Repeat all the lines below exactly, but omit the pictures.

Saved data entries
Content starts

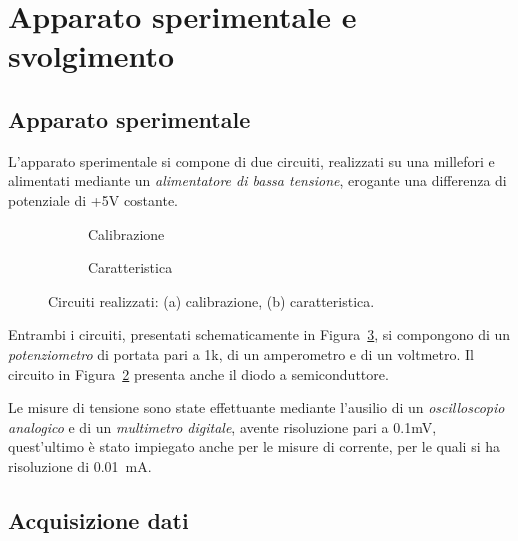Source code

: \documentclass[@MAIN@]{subfiles}
\begin{document}
    \section{Apparato sperimentale e svolgimento} \label{sec:acquisizione}

    \subsection{Apparato sperimentale}\label{subsec:apparato-sperimentale}
    L'apparato sperimentale si compone di due circuiti, realizzati su una millefori
    e alimentati mediante un \textit{alimentatore di bassa tensione},
    erogante una differenza di potenziale di +5V costante.
\vspace{0.5cm}

    \begin{figure}[ht]
        \centering
        \begin{subfigure}[b]{0.4\textwidth}
            \centering
            
            \caption{Calibrazione}
            \label{fig:circuito-calibrazione}
        \end{subfigure}
        \hfill
        \begin{subfigure}[b]{0.55\textwidth}
            \centering
            
            \caption{Caratteristica}
            \label{fig:circuito-caratteristica}
        \end{subfigure}
        \caption{Circuiti realizzati: (a) calibrazione, (b) caratteristica.}
        \label{fig:figura_circuiti}
    \end{figure}

    \newpage
    Entrambi i circuiti, presentati schematicamente in Figura~\ref{fig:figura_circuiti}, si compongono di
    un \textit{potenziometro} di portata pari a 1k\textohm, di un amperometro e
    di un voltmetro.
    Il circuito in Figura~\ref{fig:circuito-caratteristica} presenta anche il diodo
    a semiconduttore.

    Le misure di tensione sono state effettuante mediante l'ausilio di un
    \textit{oscilloscopio analogico} e di un \textit{multimetro digitale}, avente
    risoluzione pari a 0.1mV, quest'ultimo è stato impiegato anche per le misure
    di corrente, per le quali si ha risoluzione di 0.01~mA.
    \vspace{0.2cm}

    \subsection{Acquisizione dati}\label{subsec:acquisizione-dati}
\end{document}
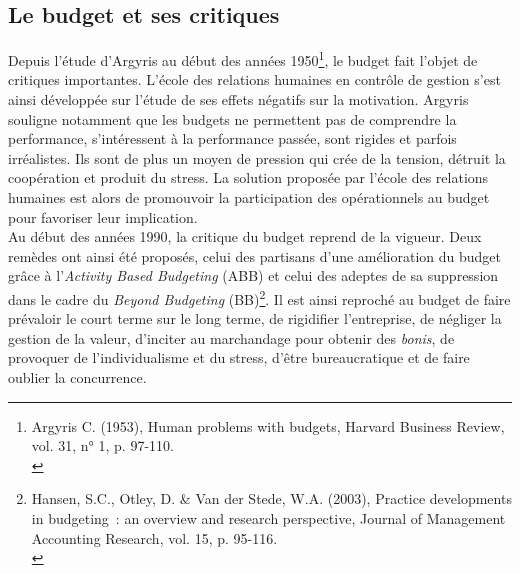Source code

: \documentclass{tufte-handout}
\begin{document}
\subsection{Le budget et ses critiques}
\label{sec:orgf1d54f9}
Depuis l'étude d'Argyris au début des années 1950\footnote{Argyris C. (1953), Human problems with budgets, Harvard Business Review, vol. 31, n° 1, p. 97-110.\\}, le budget fait l'objet de critiques importantes. L'école des relations humaines en contrôle de gestion s'est ainsi développée sur l'étude de ses effets négatifs sur la motivation. Argyris souligne notamment que les budgets ne permettent pas de comprendre la performance, s'intéressent à la performance passée, sont rigides et parfois irréalistes. Ils sont de plus un moyen de pression qui crée de la tension, détruit la coopération et produit du stress. La solution proposée par l'école des relations humaines est alors de promouvoir la participation des opérationnels au budget pour favoriser leur implication.\\

Au début des années 1990, la critique du budget reprend de la vigueur. Deux remèdes ont ainsi été proposés, celui des partisans d'une amélioration du budget grâce à l'\emph{Activity Based Budgeting} (ABB) et celui des adeptes de sa suppression dans le cadre du \emph{Beyond Budgeting} (BB)\footnote{Hansen, S.C., Otley, D. \& Van der Stede, W.A. (2003), Practice developments in budgeting : an overview and research perspective, Journal of Management Accounting Research, vol. 15, p. 95-116.\\}. Il est ainsi reproché au budget de faire prévaloir le court terme sur le long terme, de rigidifier l'entreprise, de négliger la gestion de la valeur, d'inciter au marchandage pour obtenir des \emph{bonis}, de provoquer de l'individualisme et du stress, d'être bureaucratique et de faire oublier la concurrence.\\
\end{document}
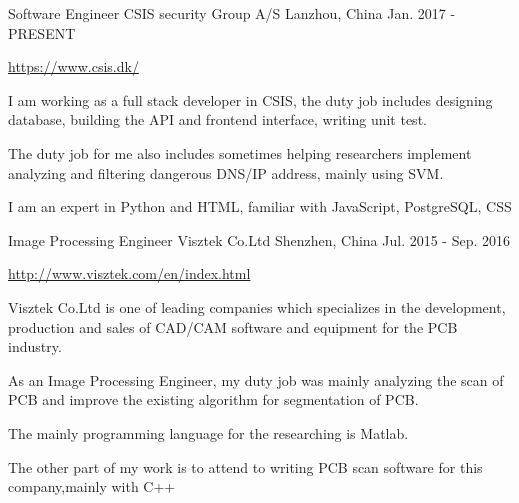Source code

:\begin{cventries}
  \cventry
    {Software Engineer}
    {CSIS security Group A/S}
    {Lanzhou, China}
    {Jan. 2017 - PRESENT}
    {
      \begin{cvitems}
        \item {\url{https://www.csis.dk/}}
        \item {I am working as a full stack developer in CSIS, the duty job includes designing database, building the API and frontend interface, writing unit test.}
        \item {The duty job for me also includes sometimes helping researchers implement analyzing and filtering dangerous  DNS/IP address, mainly using SVM.}
        \item {I am an expert in Python and HTML, familiar with JavaScript, PostgreSQL, CSS}
      \end{cvitems}
    }
  \cventry
    {Image Processing Engineer}
    {Visztek Co.Ltd}
    {Shenzhen, China}
    {Jul. 2015 - Sep. 2016}
    {
      \begin{cvitems}
        \item {\url{http://www.visztek.com/en/index.html}}
        \item {Visztek Co.Ltd is one of leading companies which specializes in the development, production and sales of CAD/CAM software and equipment for the PCB industry.}
        \item {As an Image Processing Engineer, my duty job was mainly analyzing the scan of PCB and improve the existing algorithm for segmentation of PCB.}
        \item {The mainly programming language for the researching is Matlab.}
        \item {The other part of my work is to attend to writing PCB scan software for this company,mainly with C++}
      \end{cvitems}
    }
\end{cventries}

Content ends

#### Response to this task:
Source code

: \documentclass[@MAIN@]{subfiles}
\begin{document}
    \section{Apparato sperimentale e svolgimento} \label{sec:acquisizione}

    \subsection{Apparato sperimentale}\label{subsec:apparato-sperimentale}
    L'apparato sperimentale si compone di due circuiti, realizzati su una millefori
    e alimentati mediante un \textit{alimentatore di bassa tensione},
    erogante una differenza di potenziale di +5V costante.
\vspace{0.5cm}

    \begin{figure}[ht]
        \centering
        \begin{subfigure}[b]{0.4\textwidth}
            \centering
            
            \caption{Calibrazione}
            \label{fig:circuito-calibrazione}
        \end{subfigure}
        \hfill
        \begin{subfigure}[b]{0.55\textwidth}
            \centering
            
            \caption{Caratteristica}
            \label{fig:circuito-caratteristica}
        \end{subfigure}
        \caption{Circuiti realizzati: (a) calibrazione, (b) caratteristica.}
        \label{fig:figura_circuiti}
    \end{figure}

    \newpage
    Entrambi i circuiti, presentati schematicamente in Figura~\ref{fig:figura_circuiti}, si compongono di
    un \textit{potenziometro} di portata pari a 1k\textohm, di un amperometro e
    di un voltmetro.
    Il circuito in Figura~\ref{fig:circuito-caratteristica} presenta anche il diodo
    a semiconduttore.

    Le misure di tensione sono state effettuante mediante l'ausilio di un
    \textit{oscilloscopio analogico} e di un \textit{multimetro digitale}, avente
    risoluzione pari a 0.1mV, quest'ultimo è stato impiegato anche per le misure
    di corrente, per le quali si ha risoluzione di 0.01~mA.
    \vspace{0.2cm}

    \subsection{Acquisizione dati}\label{subsec:acquisizione-dati}
\end{document}
Source code

: \documentclass{tufte-handout}
\begin{document}
\subsection{Le budget et ses critiques}
\label{sec:orgf1d54f9}
Depuis l'étude d'Argyris au début des années 1950\footnote{Argyris C. (1953), Human problems with budgets, Harvard Business Review, vol. 31, n° 1, p. 97-110.\\}, le budget fait l'objet de critiques importantes. L'école des relations humaines en contrôle de gestion s'est ainsi développée sur l'étude de ses effets négatifs sur la motivation. Argyris souligne notamment que les budgets ne permettent pas de comprendre la performance, s'intéressent à la performance passée, sont rigides et parfois irréalistes. Ils sont de plus un moyen de pression qui crée de la tension, détruit la coopération et produit du stress. La solution proposée par l'école des relations humaines est alors de promouvoir la participation des opérationnels au budget pour favoriser leur implication.\\

Au début des années 1990, la critique du budget reprend de la vigueur. Deux remèdes ont ainsi été proposés, celui des partisans d'une amélioration du budget grâce à l'\emph{Activity Based Budgeting} (ABB) et celui des adeptes de sa suppression dans le cadre du \emph{Beyond Budgeting} (BB)\footnote{Hansen, S.C., Otley, D. \& Van der Stede, W.A. (2003), Practice developments in budgeting : an overview and research perspective, Journal of Management Accounting Research, vol. 15, p. 95-116.\\}. Il est ainsi reproché au budget de faire prévaloir le court terme sur le long terme, de rigidifier l'entreprise, de négliger la gestion de la valeur, d'inciter au marchandage pour obtenir des \emph{bonis}, de provoquer de l'individualisme et du stress, d'être bureaucratique et de faire oublier la concurrence.\\
\end{document}
Source code

:\begin{cventries}
  \cventry
    {Software Engineer}
    {CSIS security Group A/S}
    {Lanzhou, China}
    {Jan. 2017 - PRESENT}
    {
      \begin{cvitems}
        \item {\url{https://www.csis.dk/}}
        \item {I am working as a full stack developer in CSIS, the duty job includes designing database, building the API and frontend interface, writing unit test.}
        \item {The duty job for me also includes sometimes helping researchers implement analyzing and filtering dangerous  DNS/IP address, mainly using SVM.}
        \item {I am an expert in Python and HTML, familiar with JavaScript, PostgreSQL, CSS}
      \end{cvitems}
    }
  \cventry
    {Image Processing Engineer}
    {Visztek Co.Ltd}
    {Shenzhen, China}
    {Jul. 2015 - Sep. 2016}
    {
      \begin{cvitems}
        \item {\url{http://www.visztek.com/en/index.html}}
        \item {Visztek Co.Ltd is one of leading companies which specializes in the development, production and sales of CAD/CAM software and equipment for the PCB industry.}
        \item {As an Image Processing Engineer, my duty job was mainly analyzing the scan of PCB and improve the existing algorithm for segmentation of PCB.}
        \item {The mainly programming language for the researching is Matlab.}
        \item {The other part of my work is to attend to writing PCB scan software for this company,mainly with C++}
      \end{cvitems}
    }
\end{cventries}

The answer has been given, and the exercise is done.